Jesus Burgos Arias, Juan Alatorre Venegas, and Jose Yee Perez were arrested on November 20, 2020. This arrest was the product of a joint investigation by the Drug Enforcement Administration, Homeland Security Investigations, the San Diego Sheriff’s Department, San Diego Police Department, and the U.S. Attorney’s Office for the Southern District of California, that set its sights on individuals connected to the Sinaloa Cartel.
During these arrests, agents confiscated roughly $3.5 million in cash, 685 kilograms of cocaine, 24 kilograms of fentanyl, and about 20,000 rounds of .50 caliber ammunition and hundreds of body armor vests at a truck yard in Otay Mesa.
In a complaint filed in federal court, the defendants received a drug trafficking conspiracy charge. The defendants were transferred from the San Diego Central Jail to federal custody and made their first appearance before U.S. Magistrate Judge Barbara L. Major.
“This historic seizure and prosecution is a clear indication of the success of our joint investigative efforts,” declared U.S. Attorney Robert Brewer. “To eradicate this threat to San Diego and our partners in the Republic of Mexico, we will continue to aggressively attack the Sinaloa Cartel’s drug smuggling, money laundering, and arms smuggling operations – depriving them of their illegal merchandise, their profits, and a safe haven.” Brewer gave praise to prosecutor Matthew J. Sutton and the federal and local agents and officers for their diligence in this case.
“Thanks to the collaborative work with our state and federal law enforcement partners, we are able to announce this blow to the Mexican Cartels operating in San Diego,” remarked DEA Special Agent in Charge John W. Callery. “We are further encouraged that we were able to separate them from their dangerous .50 caliber ammunition and over $3 million in drug proceeds that they have gained through selling death here in our community and throughout the US.”
“This seizure is significant not just because of its size, but because it demonstrates the direct correlation between narcotics, illicit money, and guns that drives violence in our communities and destroys lives,” stated Homeland Security Investigation (HSI) Special Agent in Charge Cardell T. Morant. “HSI will continue to work with our law enforcement partners and prosecutors to aggressively pursue the Sinaloa Cartel and other transnational criminal organizations.”

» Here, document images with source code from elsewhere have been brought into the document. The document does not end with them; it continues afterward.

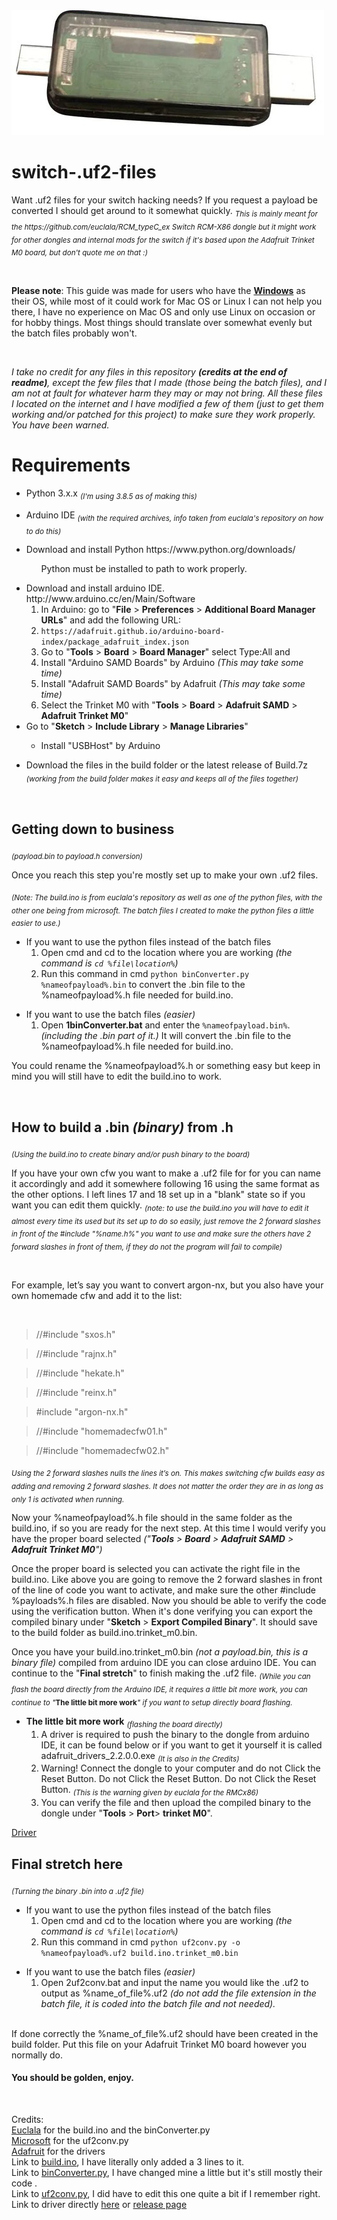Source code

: <img src="img/splash.jpg" alt="banner">

# switch-.uf2-files

<p>Want .uf2 files for your switch hacking needs? If you request a payload be converted I should get around to it somewhat quickly.
<sub><i>This is mainly meant for the https://github.com/euclala/RCM_typeC_ex Switch RCM-X86 dongle but it might work for other dongles and internal mods for the switch if it's based upon the Adafruit Trinket M0 board, but don't quote me on that :) </i></sub></p>
<br>

<p><b>Please note</b>: This guide was made for users who have the <ins><b>Windows</b></ins> as their OS, while most of it could work for Mac OS or Linux I can not help you there, I have no experience on Mac OS and only use Linux on occasion or for hobby things. Most things should translate over somewhat evenly but the batch files probably won't.</p>

  <br>

<p><i>I take no credit for any files in this repository <b>(credits at the end of readme)</b>, except the few files that I made (those being the batch files), and I am not at fault for whatever harm they may or may not bring. All these files I located on the internet and I have modified a few of them (just to get them working and/or patched for this project) to make sure they work properly. You have been warned.</i></p>

<h1>Requirements</h1>
<ul>
<li>Python 3.x.x <i><sub>(I'm using 3.8.5 as of making this)</sub></i></li><p></p>

<li>Arduino IDE <i><sub>(with the required archives, info taken from euclala's repository on how to do this)</sub></i></li><p></p>
<li>Download and install Python https://www.python.org/downloads/ </li><ul>Python must be installed to path to work properly.</ul><p></p>
<li> Download and install arduino IDE. http://www.arduino.cc/en/Main/Software<ol><li> In Arduino: go to "<b>File</b> > <b>Preferences</b> > <b>Additional Board Manager URLs</b>" and add the following URL:</li>
<li> <code>https://adafruit.github.io/arduino-board-index/package_adafruit_index.json</code></li>
<li> Go to "<b>Tools</b> > <b>Board</b> > <b>Board Manager</b>" select Type:All and</li>
<li> Install "Arduino SAMD Boards" by Arduino <i>(This may take some time)</i></li>
<li> Install "Adafruit SAMD Boards" by Adafruit <i>(This may take some time)</i></li>
<li> Select the Trinket M0 with "<b>Tools</b> > <b>Board</b> > <b>Adafruit SAMD</b> > <b>Adafruit Trinket M0</b>"</li></ol>

<li>Go to "<b>Sketch</b> > <b>Include Library</b> > <b>Manage Libraries</b>"</li><ul><li>Install "USBHost" by Arduino</li></ul></li><p></p>

<li>Download the files in the build folder or the latest release of Build.7z <sub><i>(working from the build folder makes it easy and keeps all of the files together)</i></sub></li></ul>
<br>
<h2>Getting down to business </h2>
<sub><i>(payload.bin to payload.h conversion)</i></sub>
<br>
<p>Once you reach this step you're mostly set up to make your own .uf2 files.</p>

<sub><i>(Note: The build.ino is from euclala's repository as well as one of the python files, with the other one being from microsoft. The batch files I created to make the python files a little easier to use.)</i></sub>

<ul><p1><li>If you want to use the python files instead of the batch files<ol><li>Open cmd and cd to the location where you are working <i>(the command is <code>cd %file\location%</code>)</i></li> <li>Run this command in cmd <code>python <span>binConverter.py</span> %nameofpayload%.bin</code> to convert the .bin file to the %nameofpayload%.h file needed for build.ino.</li></ol></li></p1></ul>

<ul><p1><li>If you want to use the batch files <i>(easier)</i><ol><li>Open <b>1binConverter.bat</b> and enter the <code>%nameofpayload.bin%</code>.<i>(including the .bin part of it.)</i> It will convert the .bin file to the %nameofpayload%.h file needed for build.ino. </li></ol></li></p1></ul>

<p>You could rename the %nameofpayload%.h or something easy but keep in mind you will still have to edit the build.ino to work.</p>
<br>
<h2>How to build a .bin <i>(binary)</i> from .h </h2>
<sub><i>(Using the build.ino to create binary and/or push binary to the board)</i></sub>

<br>
<p>If you have your own cfw you want to make a  .uf2 file for for you can name it accordingly and add it somewhere following 16 using the same format as the other options. I left lines 17 and 18 set up in a "blank" state so if you want you can edit them quickly. <sub><i>(note: to use the build.ino you will have to edit it almost every time its used but its set up to do so easily, just remove the 2 forward slashes in front of the #include "%name.h%" you want to use and make sure the others have 2 forward slashes in front of them, if they do not the program will fail to compile)</i></sub></p>
<br>
<p>For example, let’s say you want to convert argon-nx, but you also have your own homemade cfw and add it to the list:</p>
<br>

> //#include "sxos.h"

> //#include "rajnx.h"

> //#include "hekate.h"

> //#include "reinx.h"

> #include "argon-nx.h"

> //#include "homemadecfw01.h"

> //#include "homemadecfw02.h"

<p><sub><i>Using the 2 forward slashes nulls the lines it’s on. This makes switching cfw builds easy as adding and removing 2 forward slashes. It does not matter the order they are in as long as only 1 is activated when running.</i></sub></p>

<p>Now your %nameofpayload%.h file should in the same folder as the build.ino, if so you are ready for the next step. At this time I would verify you have the proper board selected <i>("<b>Tools</b> > <b>Board</b> > <b>Adafruit SAMD</b> > <b>Adafruit Trinket M0</b>")</i></p>

<p>Once the proper board is selected you can activate the right file in the build.ino. Like above you are going to remove the 2 forward slashes in front of the line of code you want to activate, and make sure the other #include %payloads%.h files are disabled. Now you should be able to verify the code using the verification button. When it's done verifying you can export the compiled binary under "<b>Sketch</b> > <b>Export Compiled Binary</b>". It should save to the build folder as build.ino.trinket_m0.bin.</p>

<p>Once you have your build.ino.trinket_m0.bin <i>(not a payload.bin, this is a binary file)</i> compiled from arduino IDE you can close arduino IDE. You can continue to the "<b>Final stretch</b>" to finish making the .uf2 file. <sub><i>(While you can flash the board directly from the Arduino IDE, it requires a little bit more work, you can continue to "</i><b>The little bit more work</b><i>" if you want to setup directly board flashing.</i></sub></p>

<ul><p1><li><b>The little bit more work</b> <sub><i>(flashing the board directly)</i></sub><ol><li>A driver is required to push the binary to the dongle from arduino IDE, it can be found below or if you want to get it yourself it is called adafruit_drivers_2.2.0.0.exe <sub><i>(It is also in the Credits)</i></sub></li><li>Warning! Connect the dongle to your computer and do not Click the Reset Button. Do not Click the Reset Button. Do not Click the Reset Button. <sub><i>(This is the warning given by euclala for the RMCx86)</i></sub></li><li>You can verify the file and then upload the compiled binary to the dongle under "<b>Tools</b> > <b>Port</b>> <b>trinket M0</b>".</li></ol></li></p1></ul>

[Driver](https://github.com/adafruit/Adafruit_Windows_Drivers/releases/download/2.2.0/adafruit_drivers_2.2.0.0.exe)
<br>
<h2>Final stretch here</h2>
<sub><i>(Turning the binary .bin into a .uf2 file)</i></sub>
<br>
<ul><p1><li>If you want to use the python files instead of the batch files<ol><li>Open cmd and cd to the location where you are working <i>(the command is <code>cd %file\location%</code>)</i></li><li>Run this command in cmd <code>python <span>uf2conv.py</span> -o %nameofpayload%.uf2 build.ino.trinket_m0.bin</code></li></ol></li></p1></ul>

<ul><p1><li>If you want to use the batch files <i>(easier)</i><ol><li>Open 2uf2conv.bat and input the name you would like the .uf2 to output as %name_of_file%.uf2 <i>(do not add the file extension in the batch file, it is coded into the batch file and not needed).</i></li></ol></li></p1></ul>
<br>

<p1>
 If done correctly the %name_of_file%.uf2 should have been created in the build folder. Put this file on your Adafruit Trinket M0 board however you normally do.</p1>
 <br>
 <h4>You should be golden, enjoy.</h4>
<br>
  
  

Credits:
<br>
[Euclala](https://github.com/euclala/) for the build.ino and the <span>binConverter.py</span>
<br>
[Microsoft](https://github.com/microsoft/) for the <span>uf2conv.py</span>
<br>
[Adafruit](https://github.com/adafruit/) for the drivers
<br>
Link to [build.ino](https://github.com/euclala/fix_dongle/blob/master/build/build.ino), I have literally only added a 3 lines to it.
<br>
Link to [binConverter.py](https://github.com/euclala/fix_dongle/blob/master/tools/binConverter.py), I have changed mine a little but it's still mostly their code .
<br>
Link to [uf2conv.py](https://github.com/microsoft/uf2/blob/master/utils/uf2conv.py), I did have to edit this one quite a bit if I remember right.
<br>
Link to driver directly [here](https://github.com/adafruit/Adafruit_Windows_Drivers/releases/download/2.2.0/adafruit_drivers_2.2.0.0.exe) or [release page](https://github.com/adafruit/Adafruit_Windows_Drivers/releases/)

“The Sheriff’s Department is committed in working with our justice partners throughout the region to combat the dangerous drugs and violence associated with narcotic trafficking,” commented San Diego County Sheriff Bill Gore. “Sheriff’s deputies see the destruction and damage that illegal drugs cause every day. We are proud of what this case has accomplished, and the continued work being done to hold these criminals accountable.”
The Southern District of California led an investigation over the past five years that resulted in the aforementioned case being brought forward. The overall investigation has brought charges against over 125 people and has greatly affected the global operations of the Sinaloa Cartel.
The investigation started in late 2011 when authorities busted a small-scale drug distribution cell in National City and Chula Vista. After substantial investigation, law enforcement discovered that the Sinaloa Cartel was involved and the case morphed into a massive investigation that crossed state and national lines. The broader case led to dozens of arrests and seizures of 1,397 kilograms of methamphetamine, 2,214 kilograms of cocaine, 17.2 tons of marijuana, 95.84 kilograms of heroin, and $27,892,706 in drug-related funds.
With the Biden administration coming into power, similar cases will abound as it becomes clear that border security will become an afterthought during a Biden presidency.